After being hit by a car as a teenager and suffering double concussion, Kristen Hersh's relationship with music changed for ever. The noises in her head demanded release.
In her autobiography, Paradoxical Undressing, she writes "A song lives across time as an overarching impression of sensory input, seeing it all happening at once, racing through stories like a fearless kid on a bicycle, narrating his own skin."
The music of Throwing Muses has therefore never been tailored for mainstream consumption. Whether as part of this band or as a solo artist, Hersh has forged a path that often borders of the self destructive without any apparent impetus towards producing sterile sellable product.
They have never aspired to be a Nirvana or a REM. They started as a cult band and have remained that way throughout a career that now, amazingly, spans almost four decades.
Their tenth studio is a belated follow up to 2013’s ‘Purgatory/Paradise’; a 32 track, 67 minute blast of nervous energy. With a mere ten tracks and a running time of just 32 minutes, 'Sun Racket' is ,on the surface at least, a more modest and disciplined affair. But the crunching guitars, pounding drums and driving bass are certainly not designed to evoke radio friendly mood pieces and there's nothing that sounds remotely mellow or laid back here.

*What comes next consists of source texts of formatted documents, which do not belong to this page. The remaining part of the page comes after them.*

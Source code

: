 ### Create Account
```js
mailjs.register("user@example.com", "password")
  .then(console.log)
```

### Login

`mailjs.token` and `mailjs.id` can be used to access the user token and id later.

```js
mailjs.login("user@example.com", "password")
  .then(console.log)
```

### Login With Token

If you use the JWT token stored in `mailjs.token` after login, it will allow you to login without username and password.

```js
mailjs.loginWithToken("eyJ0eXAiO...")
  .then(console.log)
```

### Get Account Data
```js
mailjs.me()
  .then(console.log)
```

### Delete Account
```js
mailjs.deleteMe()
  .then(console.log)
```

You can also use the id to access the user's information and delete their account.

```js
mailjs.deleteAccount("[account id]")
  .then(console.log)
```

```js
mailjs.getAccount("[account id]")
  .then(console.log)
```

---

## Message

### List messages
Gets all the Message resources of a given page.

Hersh sounds as wonderfully unhinged as ever with obtuse lyrics that somehow manage to sound personal despite having no coherent narrative structure. The music contains two disparate sonic vocabularies, juxtaposing heavy noise with more delicate moments
In Upstairs Dan she conjures up the surreal image of "helicoptering rabbits" while in Kay Catherine she sings of "sunshine holding your laugh in the air."

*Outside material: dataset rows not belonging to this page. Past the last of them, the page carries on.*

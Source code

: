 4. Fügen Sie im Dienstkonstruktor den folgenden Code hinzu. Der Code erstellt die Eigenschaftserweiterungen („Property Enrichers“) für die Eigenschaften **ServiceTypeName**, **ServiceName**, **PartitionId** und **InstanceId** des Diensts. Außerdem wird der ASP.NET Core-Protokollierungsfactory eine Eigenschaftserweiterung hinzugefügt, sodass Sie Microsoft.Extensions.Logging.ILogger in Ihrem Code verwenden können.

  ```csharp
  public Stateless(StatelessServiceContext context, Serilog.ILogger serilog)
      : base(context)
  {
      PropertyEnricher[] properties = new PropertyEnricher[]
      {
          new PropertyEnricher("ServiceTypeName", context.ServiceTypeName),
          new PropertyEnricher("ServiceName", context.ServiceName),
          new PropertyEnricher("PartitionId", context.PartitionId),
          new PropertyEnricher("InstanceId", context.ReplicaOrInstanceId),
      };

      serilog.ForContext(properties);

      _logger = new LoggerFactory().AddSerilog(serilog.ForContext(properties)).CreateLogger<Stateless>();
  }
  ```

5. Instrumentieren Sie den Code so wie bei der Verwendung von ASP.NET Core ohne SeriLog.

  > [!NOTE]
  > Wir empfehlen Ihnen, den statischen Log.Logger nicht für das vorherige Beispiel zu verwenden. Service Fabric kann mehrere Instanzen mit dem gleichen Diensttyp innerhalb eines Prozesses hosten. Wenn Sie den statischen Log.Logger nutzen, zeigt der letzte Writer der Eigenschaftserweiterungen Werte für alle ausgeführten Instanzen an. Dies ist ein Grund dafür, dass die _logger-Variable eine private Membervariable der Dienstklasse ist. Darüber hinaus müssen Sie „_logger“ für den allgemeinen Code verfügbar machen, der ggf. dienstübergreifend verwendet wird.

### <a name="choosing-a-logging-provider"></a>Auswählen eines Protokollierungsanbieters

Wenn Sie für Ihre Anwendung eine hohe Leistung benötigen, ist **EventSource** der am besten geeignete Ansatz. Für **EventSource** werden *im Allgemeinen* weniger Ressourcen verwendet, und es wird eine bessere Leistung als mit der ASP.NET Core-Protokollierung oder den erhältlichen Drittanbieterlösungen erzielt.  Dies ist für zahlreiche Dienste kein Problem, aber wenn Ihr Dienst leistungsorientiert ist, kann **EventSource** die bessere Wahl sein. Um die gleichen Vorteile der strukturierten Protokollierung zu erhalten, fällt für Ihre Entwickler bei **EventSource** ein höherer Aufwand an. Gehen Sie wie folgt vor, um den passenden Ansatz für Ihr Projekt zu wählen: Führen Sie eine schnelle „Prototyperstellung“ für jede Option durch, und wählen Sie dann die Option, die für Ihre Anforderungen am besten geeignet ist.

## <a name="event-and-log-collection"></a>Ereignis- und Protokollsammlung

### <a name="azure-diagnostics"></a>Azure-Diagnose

If there's a theme, the songs seem to reflect upon conflicting states of sobriety and drunkenness prompting thoughts of heaven versus hell. But then again, perhaps not. Make what you will of Freddie Mercury as "a mustached amputee, heading out to sea" in the relatively subdued Bywater.

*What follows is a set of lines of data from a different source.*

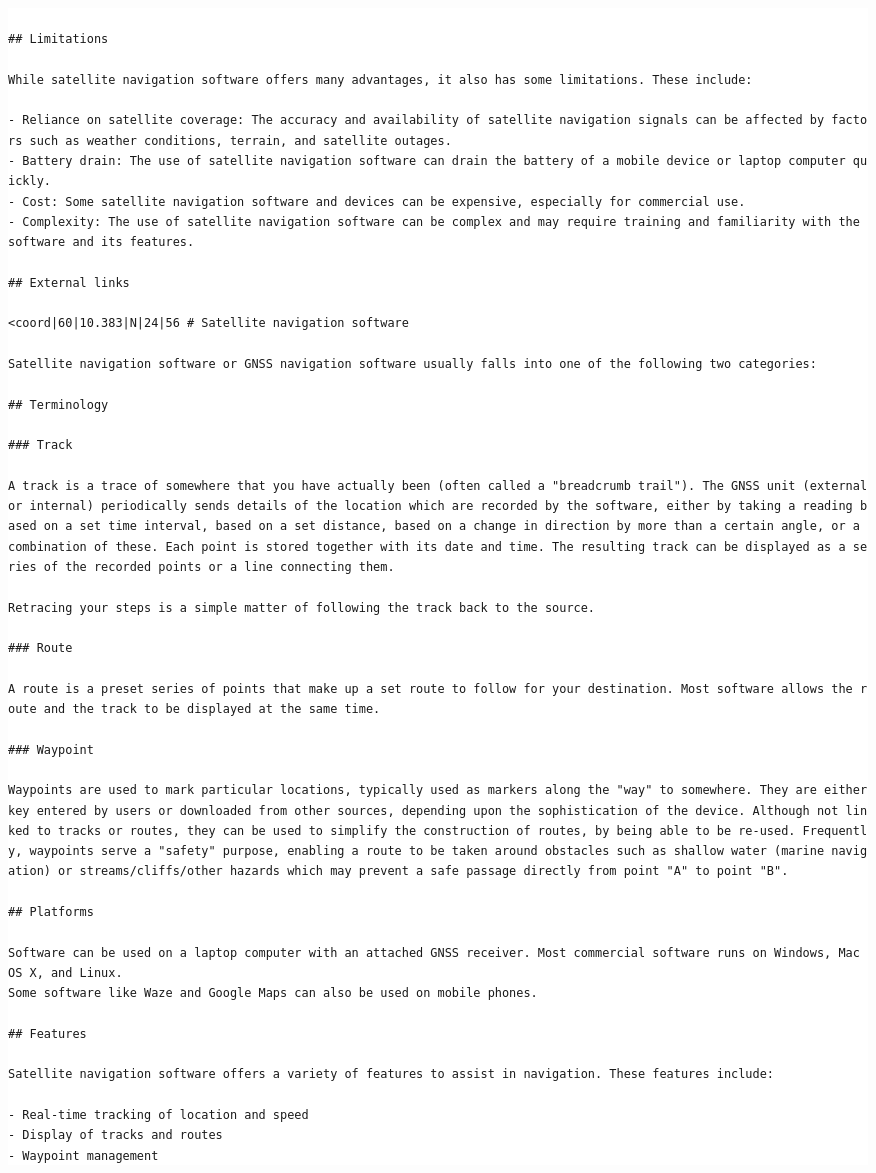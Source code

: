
 ```

## Limitations

While satellite navigation software offers many advantages, it also has some limitations. These include:

- Reliance on satellite coverage: The accuracy and availability of satellite navigation signals can be affected by factors such as weather conditions, terrain, and satellite outages.
- Battery drain: The use of satellite navigation software can drain the battery of a mobile device or laptop computer quickly.
- Cost: Some satellite navigation software and devices can be expensive, especially for commercial use.
- Complexity: The use of satellite navigation software can be complex and may require training and familiarity with the software and its features.

## External links

<coord|60|10.383|N|24|56 # Satellite navigation software

Satellite navigation software or GNSS navigation software usually falls into one of the following two categories:

## Terminology

### Track

A track is a trace of somewhere that you have actually been (often called a "breadcrumb trail"). The GNSS unit (external or internal) periodically sends details of the location which are recorded by the software, either by taking a reading based on a set time interval, based on a set distance, based on a change in direction by more than a certain angle, or a combination of these. Each point is stored together with its date and time. The resulting track can be displayed as a series of the recorded points or a line connecting them.

Retracing your steps is a simple matter of following the track back to the source.

### Route

A route is a preset series of points that make up a set route to follow for your destination. Most software allows the route and the track to be displayed at the same time.

### Waypoint

Waypoints are used to mark particular locations, typically used as markers along the "way" to somewhere. They are either key entered by users or downloaded from other sources, depending upon the sophistication of the device. Although not linked to tracks or routes, they can be used to simplify the construction of routes, by being able to be re-used. Frequently, waypoints serve a "safety" purpose, enabling a route to be taken around obstacles such as shallow water (marine navigation) or streams/cliffs/other hazards which may prevent a safe passage directly from point "A" to point "B".

## Platforms

Software can be used on a laptop computer with an attached GNSS receiver. Most commercial software runs on Windows, Mac OS X, and Linux.
Some software like Waze and Google Maps can also be used on mobile phones.

## Features

Satellite navigation software offers a variety of features to assist in navigation. These features include:

- Real-time tracking of location and speed
- Display of tracks and routes
- Waypoint management
```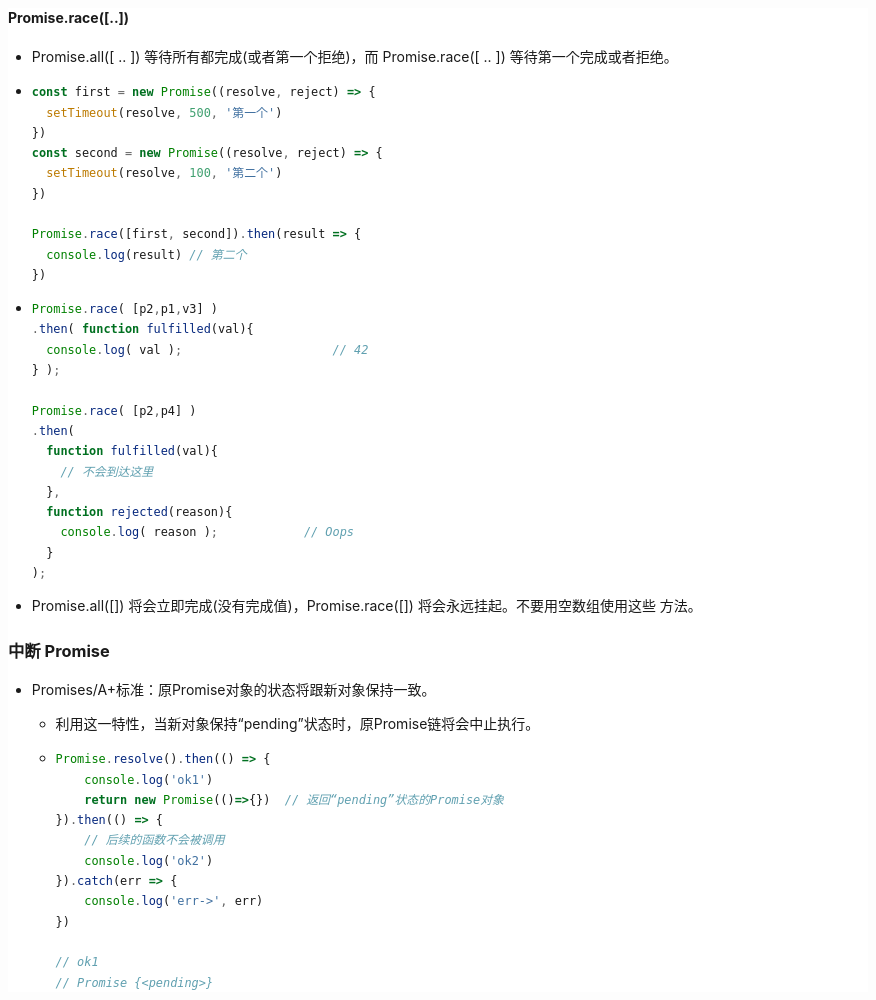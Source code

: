 #### Promise.race([..])

+ Promise.all([ .. ]) 等待所有都完成(或者第一个拒绝)，而 Promise.race([ .. ]) 等待第一个完成或者拒绝。

+ ```js
  const first = new Promise((resolve, reject) => {
    setTimeout(resolve, 500, '第一个')
  })
  const second = new Promise((resolve, reject) => {
    setTimeout(resolve, 100, '第二个')
  })
  
  Promise.race([first, second]).then(result => {
    console.log(result) // 第二个
  })
  ```

+ ```js
  Promise.race( [p2,p1,v3] ) 
  .then( function fulfilled(val){
    console.log( val ); 					// 42
  } );
  
  Promise.race( [p2,p4] ) 
  .then(
    function fulfilled(val){ 
      // 不会到达这里
    },
    function rejected(reason){
      console.log( reason );			// Oops
    }
  );
  ```

+ Promise.all([]) 将会立即完成(没有完成值)，Promise.race([]) 将会永远挂起。不要用空数组使用这些 方法。

### 中断 Promise

+ Promises/A+标准：原Promise对象的状态将跟新对象保持一致。

  + 利用这一特性，当新对象保持“pending”状态时，原Promise链将会中止执行。

  + ```js
    Promise.resolve().then(() => {
        console.log('ok1')
        return new Promise(()=>{})  // 返回“pending”状态的Promise对象
    }).then(() => {
        // 后续的函数不会被调用
        console.log('ok2')
    }).catch(err => {
        console.log('err->', err)
    })
    
    // ok1
    // Promise {<pending>}
    ```
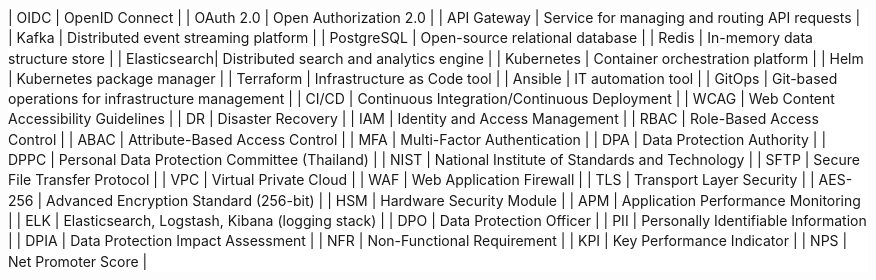 | OIDC         | OpenID Connect |
| OAuth 2.0    | Open Authorization 2.0 |
| API Gateway  | Service for managing and routing API requests |
| Kafka        | Distributed event streaming platform |
| PostgreSQL   | Open-source relational database |
| Redis        | In-memory data structure store |
| Elasticsearch| Distributed search and analytics engine |
| Kubernetes   | Container orchestration platform |
| Helm         | Kubernetes package manager |
| Terraform    | Infrastructure as Code tool |
| Ansible      | IT automation tool |
| GitOps       | Git-based operations for infrastructure management |
| CI/CD        | Continuous Integration/Continuous Deployment |
| WCAG         | Web Content Accessibility Guidelines |
| DR           | Disaster Recovery |
| IAM          | Identity and Access Management |
| RBAC         | Role-Based Access Control |
| ABAC         | Attribute-Based Access Control |
| MFA          | Multi-Factor Authentication |
| DPA          | Data Protection Authority |
| DPPC         | Personal Data Protection Committee (Thailand) |
| NIST         | National Institute of Standards and Technology |
| SFTP         | Secure File Transfer Protocol |
| VPC          | Virtual Private Cloud |
| WAF          | Web Application Firewall |
| TLS          | Transport Layer Security |
| AES-256      | Advanced Encryption Standard (256-bit) |
| HSM          | Hardware Security Module |
| APM          | Application Performance Monitoring |
| ELK          | Elasticsearch, Logstash, Kibana (logging stack) |
| DPO          | Data Protection Officer |
| PII          | Personally Identifiable Information |
| DPIA         | Data Protection Impact Assessment |
| NFR          | Non-Functional Requirement |
| KPI          | Key Performance Indicator |
| NPS          | Net Promoter Score |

The muddy grunge of Dark Blue, Bo Diddley Bridge and St. Charles make these the most striking tracks but all these work best in the context of the album as a whole.
The longest and best track is Frosting, an accessible yet brooding piece that perfectly matches the wintry imagery of the promotional video. It presents the recurring thought that "in heaven maybe they don't call you crazy",
In her bio, Hersh wrote "our songs don’t meander, they run" and its good to report that the momentum of Throwing Muses remains thrillingly intact while still leaving the listener deliciously disorientated.